Exercise requirements: Starting with the line that contains "- **OptinMonster**: Implemented" and stopping after the line that contains "integration via GTM", copy the entries below exactly. Include nothing else.

Data in this exercise:
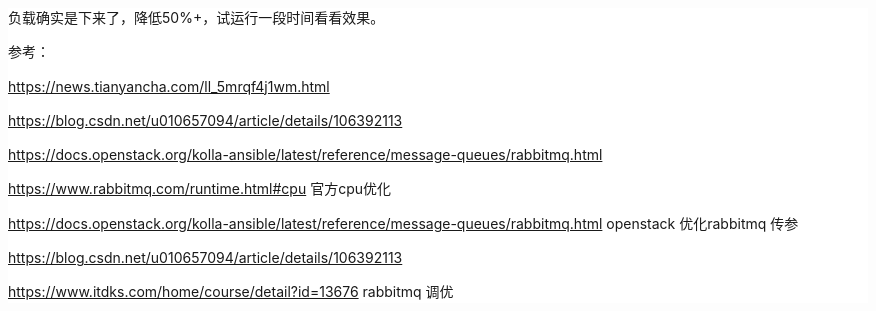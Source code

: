 

负载确实是下来了，降低50%+，试运行一段时间看看效果。



参考：

https://news.tianyancha.com/ll_5mrqf4j1wm.html

https://blog.csdn.net/u010657094/article/details/106392113

https://docs.openstack.org/kolla-ansible/latest/reference/message-queues/rabbitmq.html

https://www.rabbitmq.com/runtime.html#cpu 官方cpu优化

https://docs.openstack.org/kolla-ansible/latest/reference/message-queues/rabbitmq.html openstack 优化rabbitmq 传参	

https://blog.csdn.net/u010657094/article/details/106392113

https://www.itdks.com/home/course/detail?id=13676 rabbitmq 调优
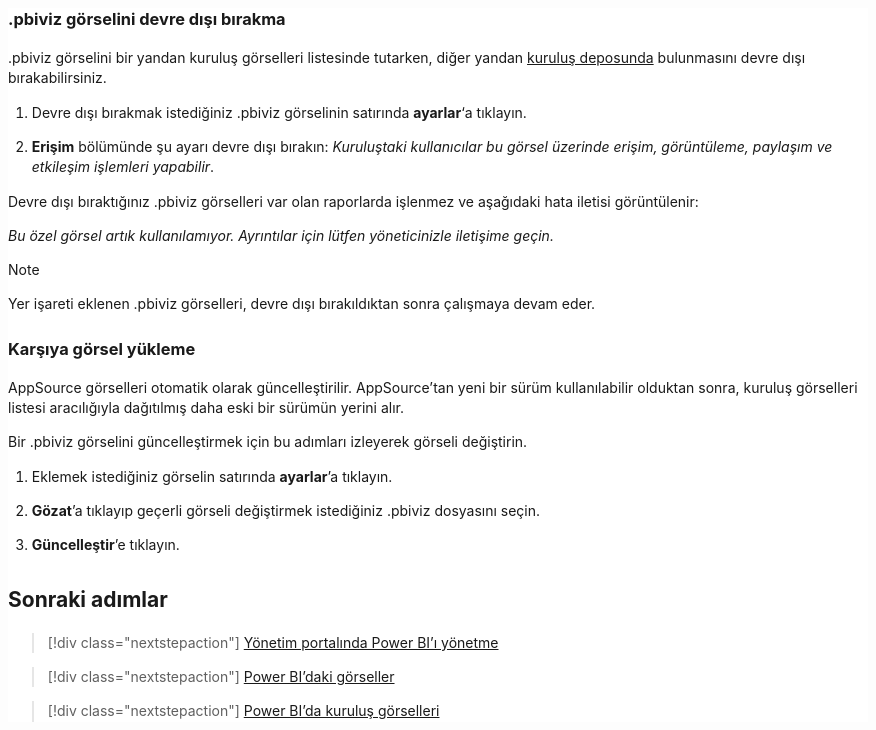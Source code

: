 ### <a name="disable-a-pbiviz-visual"></a>.pbiviz görselini devre dışı bırakma

.pbiviz görselini bir yandan kuruluş görselleri listesinde tutarken, diğer yandan [kuruluş deposunda](../developer/visuals/power-bi-custom-visuals.md#organizational-store) bulunmasını devre dışı bırakabilirsiniz.

1. Devre dışı bırakmak istediğiniz .pbiviz görselinin satırında **ayarlar**‘a tıklayın.

2. **Erişim** bölümünde şu ayarı devre dışı bırakın: *Kuruluştaki kullanıcılar bu görsel üzerinde erişim, görüntüleme, paylaşım ve etkileşim işlemleri yapabilir*.

Devre dışı bıraktığınız .pbiviz görselleri var olan raporlarda işlenmez ve aşağıdaki hata iletisi görüntülenir:

*Bu özel görsel artık kullanılamıyor. Ayrıntılar için lütfen yöneticinizle iletişime geçin.*

>[!NOTE]
>Yer işareti eklenen .pbiviz görselleri, devre dışı bırakıldıktan sonra çalışmaya devam eder.

### <a name="update-a-visual"></a>Karşıya görsel yükleme

AppSource görselleri otomatik olarak güncelleştirilir. AppSource’tan yeni bir sürüm kullanılabilir olduktan sonra, kuruluş görselleri listesi aracılığıyla dağıtılmış daha eski bir sürümün yerini alır.

Bir .pbiviz görselini güncelleştirmek için bu adımları izleyerek görseli değiştirin.

1. Eklemek istediğiniz görselin satırında **ayarlar**’a tıklayın.

2. **Gözat**’a tıklayıp geçerli görseli değiştirmek istediğiniz .pbiviz dosyasını seçin.

3. **Güncelleştir**’e tıklayın.

## <a name="next-steps"></a>Sonraki adımlar

> [!div class="nextstepaction"]
>[Yönetim portalında Power BI’ı yönetme](service-admin-portal.md)

> [!div class="nextstepaction"]
>[Power BI’daki görseller](../developer/visuals/power-bi-custom-visuals.md)

> [!div class="nextstepaction"]
>[Power BI’da kuruluş görselleri](../developer/visuals/power-bi-custom-visuals-organization.md)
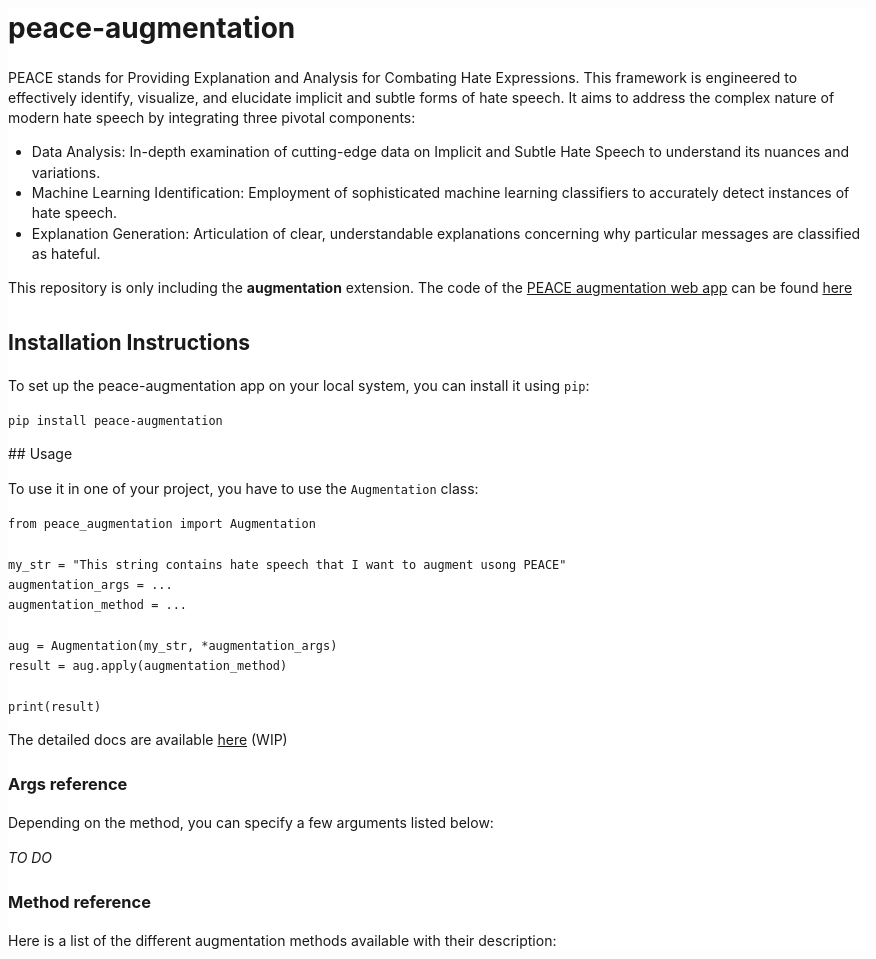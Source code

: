 # peace-augmentation

PEACE stands for Providing Explanation and Analysis for Combating Hate Expressions. This framework is engineered to effectively identify, visualize, and elucidate implicit and subtle forms of hate speech. It aims to address the complex nature of modern hate speech by integrating three pivotal components:

- Data Analysis: In-depth examination of cutting-edge data on Implicit and Subtle Hate Speech to understand its nuances and variations. 
- Machine Learning Identification: Employment of sophisticated machine learning classifiers to accurately detect instances of hate speech.
- Explanation Generation: Articulation of clear, understandable explanations concerning why particular messages are classified as hateful.

This repository is only including the **augmentation** extension. The code of the [PEACE augmentation web app](https://3ia-demos.inria.fr/peace/) can be found [here](https://gitlab.inria.fr/nocampo/peace/)

## Installation Instructions

To set up the peace-augmentation app on your local system, you can install it using `pip`:
```
pip install peace-augmentation
```

## Usage

To use it in one of your project, you have to use the `Augmentation` class:
```
from peace_augmentation import Augmentation

my_str = "This string contains hate speech that I want to augment usong PEACE"
augmentation_args = ...
augmentation_method = ...

aug = Augmentation(my_str, *augmentation_args)
result = aug.apply(augmentation_method)

print(result)
```

The detailed docs are available [here](https://peace-augmentation.readthedocs.io/en/latest/) (WIP)

### Args reference
Depending on the method, you can specify a few arguments listed below:

*TO DO*

### Method reference

Here is a list of the different augmentation methods available with their description:
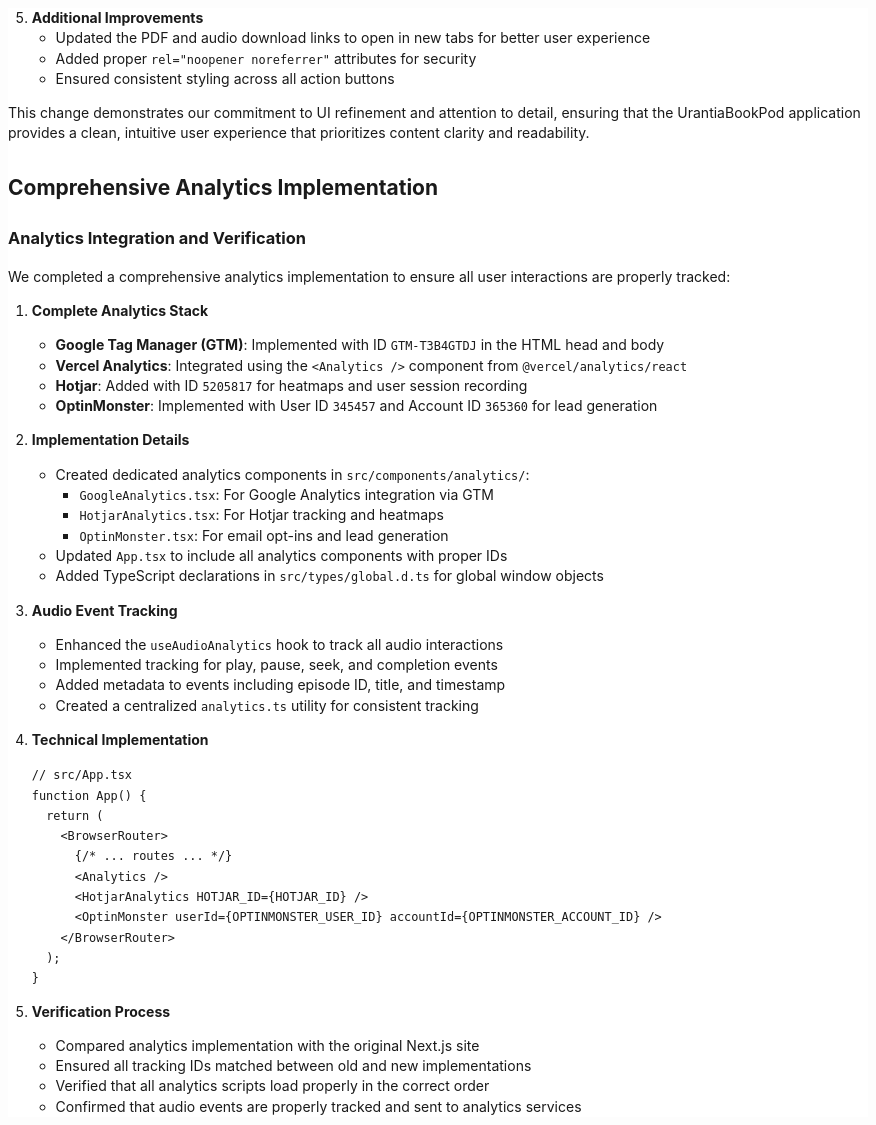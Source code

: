 5. **Additional Improvements**
   - Updated the PDF and audio download links to open in new tabs for better user experience
   - Added proper `rel="noopener noreferrer"` attributes for security
   - Ensured consistent styling across all action buttons

This change demonstrates our commitment to UI refinement and attention to detail, ensuring that the UrantiaBookPod application provides a clean, intuitive user experience that prioritizes content clarity and readability.

## Comprehensive Analytics Implementation

### Analytics Integration and Verification

We completed a comprehensive analytics implementation to ensure all user interactions are properly tracked:

1. **Complete Analytics Stack**
   - **Google Tag Manager (GTM)**: Implemented with ID `GTM-T3B4GTDJ` in the HTML head and body
   - **Vercel Analytics**: Integrated using the `<Analytics />` component from `@vercel/analytics/react`
   - **Hotjar**: Added with ID `5205817` for heatmaps and user session recording
   - **OptinMonster**: Implemented with User ID `345457` and Account ID `365360` for lead generation

2. **Implementation Details**
   - Created dedicated analytics components in `src/components/analytics/`:
     - `GoogleAnalytics.tsx`: For Google Analytics integration via GTM
     - `HotjarAnalytics.tsx`: For Hotjar tracking and heatmaps
     - `OptinMonster.tsx`: For email opt-ins and lead generation
   - Updated `App.tsx` to include all analytics components with proper IDs
   - Added TypeScript declarations in `src/types/global.d.ts` for global window objects

3. **Audio Event Tracking**
   - Enhanced the `useAudioAnalytics` hook to track all audio interactions
   - Implemented tracking for play, pause, seek, and completion events
   - Added metadata to events including episode ID, title, and timestamp
   - Created a centralized `analytics.ts` utility for consistent tracking

4. **Technical Implementation**
   ```tsx
   // src/App.tsx
   function App() {
     return (
       <BrowserRouter>
         {/* ... routes ... */}
         <Analytics />
         <HotjarAnalytics HOTJAR_ID={HOTJAR_ID} />
         <OptinMonster userId={OPTINMONSTER_USER_ID} accountId={OPTINMONSTER_ACCOUNT_ID} />
       </BrowserRouter>
     );
   }
   ```

5. **Verification Process**
   - Compared analytics implementation with the original Next.js site
   - Ensured all tracking IDs matched between old and new implementations
   - Verified that all analytics scripts load properly in the correct order
   - Confirmed that audio events are properly tracked and sent to analytics services
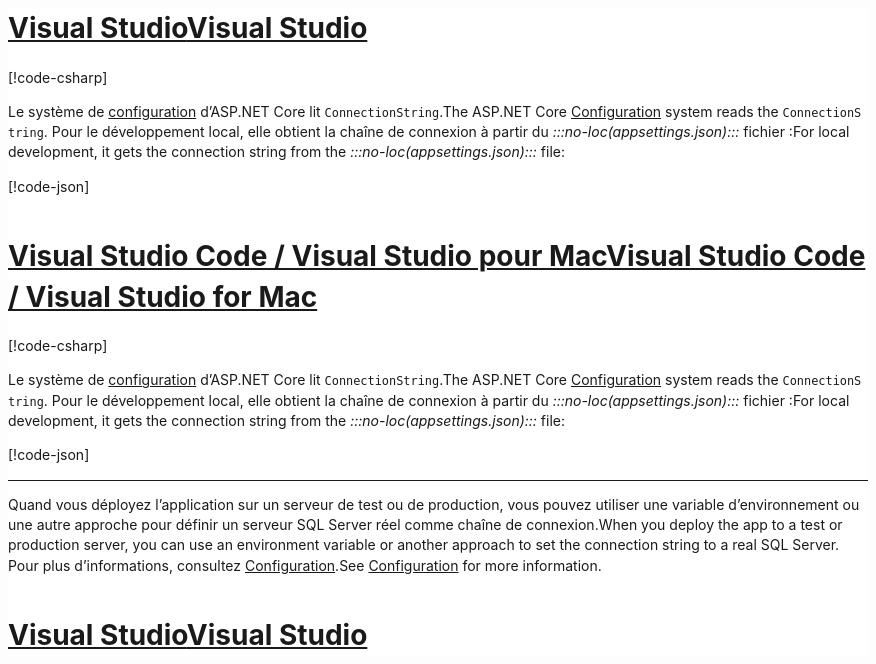 # <a name="visual-studio"></a>[<span data-ttu-id="1063a-158">Visual Studio</span><span class="sxs-lookup"><span data-stu-id="1063a-158">Visual Studio</span></span>](#tab/visual-studio)

[!code-csharp[](~/tutorials/first-mvc-app/start-mvc/sample/MvcMovie22/Startup.cs?name=snippet_ConfigureServices&highlight=13-99)]

<span data-ttu-id="1063a-159">Le système de [configuration](xref:fundamentals/configuration/index) d’ASP.NET Core lit `ConnectionString`.</span><span class="sxs-lookup"><span data-stu-id="1063a-159">The ASP.NET Core [Configuration](xref:fundamentals/configuration/index) system reads the `ConnectionString`.</span></span> <span data-ttu-id="1063a-160">Pour le développement local, elle obtient la chaîne de connexion à partir du *:::no-loc(appsettings.json):::* fichier :</span><span class="sxs-lookup"><span data-stu-id="1063a-160">For local development, it gets the connection string from the *:::no-loc(appsettings.json):::* file:</span></span>

[!code-json[](start-mvc/sample/MvcMovie/:::no-loc(appsettings.json):::?highlight=2&range=8-10)]

# <a name="visual-studio-code--visual-studio-for-mac"></a>[<span data-ttu-id="1063a-161">Visual Studio Code / Visual Studio pour Mac</span><span class="sxs-lookup"><span data-stu-id="1063a-161">Visual Studio Code / Visual Studio for Mac</span></span>](#tab/visual-studio-code+visual-studio-mac)

[!code-csharp[](~/tutorials/first-mvc-app/start-mvc/sample/MvcMovie22/Startup.cs?name=snippet_UseSqlite&highlight=11-12)]

<span data-ttu-id="1063a-162">Le système de [configuration](xref:fundamentals/configuration/index) d’ASP.NET Core lit `ConnectionString`.</span><span class="sxs-lookup"><span data-stu-id="1063a-162">The ASP.NET Core [Configuration](xref:fundamentals/configuration/index) system reads the `ConnectionString`.</span></span> <span data-ttu-id="1063a-163">Pour le développement local, elle obtient la chaîne de connexion à partir du *:::no-loc(appsettings.json):::* fichier :</span><span class="sxs-lookup"><span data-stu-id="1063a-163">For local development, it gets the connection string from the *:::no-loc(appsettings.json):::* file:</span></span>

[!code-json[](~/tutorials/first-mvc-app/start-mvc/sample/MvcMovie22/appsettingsSQLite.json?highlight=2&range=8-10)]

---

<span data-ttu-id="1063a-164">Quand vous déployez l’application sur un serveur de test ou de production, vous pouvez utiliser une variable d’environnement ou une autre approche pour définir un serveur SQL Server réel comme chaîne de connexion.</span><span class="sxs-lookup"><span data-stu-id="1063a-164">When you deploy the app to a test or production server, you can use an environment variable or another approach to set the connection string to a real SQL Server.</span></span> <span data-ttu-id="1063a-165">Pour plus d’informations, consultez [Configuration](xref:fundamentals/configuration/index).</span><span class="sxs-lookup"><span data-stu-id="1063a-165">See [Configuration](xref:fundamentals/configuration/index) for more information.</span></span>

# <a name="visual-studio"></a>[<span data-ttu-id="1063a-166">Visual Studio</span><span class="sxs-lookup"><span data-stu-id="1063a-166">Visual Studio</span></span>](#tab/visual-studio)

Output for this exercise:
   - **OptinMonster**: Implemented with User ID `345457` and Account ID `365360` for lead generation

2. **Implementation Details**
   - Created dedicated analytics components in `src/components/analytics/`:
     - `GoogleAnalytics.tsx`: For Google Analytics integration via GTM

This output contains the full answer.